Ranking dos maiores pagadores
Além do HCTR11, outros três fundos superam a marca de 20% de retorno com dividendos para 2025. Veja a lista dos dez principais pagadores, segundo dados de 28 de dezembro:
Ticker – Segmento – Dividend yield em 2025 (%)
HCTR11 – Recebíveis – 22,49
GZIT11 – Shopping – 21,53
VGRI11 – Escritório – 20,54
BPML11 – Shopping – 20,52
KIVO11 – Recebíveis – 19,19
CACR11 – Recebíveis – 18,95
RZAK11 – Recebíveis – 18,67
KORE11 – Escritório – 18,24
OUJP11 – Recebíveis – 17,62
LIFE11 – Recebíveis – 17,20
Do total analisado, 80 fundos terminam o ano com rendimento superior a 12%, equivalente a uma média mensal em torno de 1%.

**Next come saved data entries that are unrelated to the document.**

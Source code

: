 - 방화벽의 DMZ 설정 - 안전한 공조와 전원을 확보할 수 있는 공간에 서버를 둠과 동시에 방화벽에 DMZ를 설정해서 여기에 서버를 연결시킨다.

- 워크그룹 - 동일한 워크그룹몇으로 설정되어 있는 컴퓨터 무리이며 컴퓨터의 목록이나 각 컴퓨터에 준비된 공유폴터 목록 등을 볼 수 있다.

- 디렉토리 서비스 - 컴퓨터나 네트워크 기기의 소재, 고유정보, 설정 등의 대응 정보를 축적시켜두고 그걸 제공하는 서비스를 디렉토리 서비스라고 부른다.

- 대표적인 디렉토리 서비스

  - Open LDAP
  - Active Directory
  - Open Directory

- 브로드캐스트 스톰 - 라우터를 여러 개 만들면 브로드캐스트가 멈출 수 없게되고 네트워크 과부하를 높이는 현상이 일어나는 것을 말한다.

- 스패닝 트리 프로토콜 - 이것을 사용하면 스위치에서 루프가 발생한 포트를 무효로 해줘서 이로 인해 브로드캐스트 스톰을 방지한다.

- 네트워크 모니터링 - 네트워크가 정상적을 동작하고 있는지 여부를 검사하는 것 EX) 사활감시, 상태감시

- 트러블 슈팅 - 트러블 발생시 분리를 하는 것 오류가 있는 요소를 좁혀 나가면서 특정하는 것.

Efeito preço e distribuição
O dividend yield pode subir tanto pelo aumento do valor distribuído quanto pela queda do preço da cota. Esse segundo fator ajuda a explicar o desempenho do próprio HCTR11. Embora as cotas do fundo tenham avançado mais de 36% nos últimos 12 meses, elas operam hoje pouco acima de R$ 20, bem distante do patamar superior a R$ 160 registrado em períodos anteriores – o valor atual representa aproximadamente 20% do valor patrimonial.
A desvalorização ganhou força a partir de 2023, quando o fundo registrou inadimplência em vários Certificados de Recebíveis Imobiliários (CRIs) de sua carteira. De acordo com o relatório gerencial mais recente, apenas 12% dos títulos se mantêm adimplentes, 14% estão inadimplentes e 74% seguem em período de carência, sem pagamento de amortização ou juros.
Simulação de investimento em BPML11
Para ilustrar o impacto do reinvestimento de proventos, o InfoMoney simulou a aplicação de R$ 50 mil no BTG Pactual Shoppings (BPML11), que também apresenta dividend yield acima de 20%. Com esse valor, seria possível adquirir 722 cotas em dezembro de 2024, totalizando R$ 49.969,62 investidos.
O estudo compara dois cenários ao longo de 12 meses:
1. Com reinvestimento dos dividendos
Dividendos recebidos: R$ 12.313,76
Patrimônio final: R$ 70.547,52
Rendimento total: 41,18%
2. Sem reinvestimento dos dividendos
Dividendos recebidos: R$ 11.219,88
Patrimônio final: R$ 58.048,80
Rendimento total: 16,17%
Os números destacam o efeito dos juros compostos quando o investidor opta por reaplicar os proventos na própria carteira.
Como funcionam os FIIs
Os fundos imobiliários captam recursos de investidores para adquirir, administrar ou desenvolver imóveis, que podem gerar receitas por aluguel ou pela venda dos ativos. Essas receitas são distribuídas aos cotistas mensalmente, na forma de dividendos isentos de Imposto de Renda para pessoas físicas.
Com a evolução do mercado, existem FIIs voltados para diferentes segmentos, como escritórios, shoppings centers, galpões logísticos, hospitais, agências bancárias, imóveis rurais e até cemitérios. Também ganham espaço os chamados “FIIs de papel”, que aplicam em títulos de renda fixa relacionados ao setor imobiliário, muitos deles indexados a indicadores de preços ou à taxa do CDI.
Para o investidor, o produto se apresenta como forma simplificada de participação no mercado de imóveis, sem custos diretos de manutenção, vacância ou taxas que normalmente impactam quem compra um imóvel para locação.
O estudo divulgado mostra que, mesmo em um ano de recuperação do Ifix, parte dos fundos continua negociando com descontos relevantes e, em alguns casos, entregando dividendos significativamente elevados.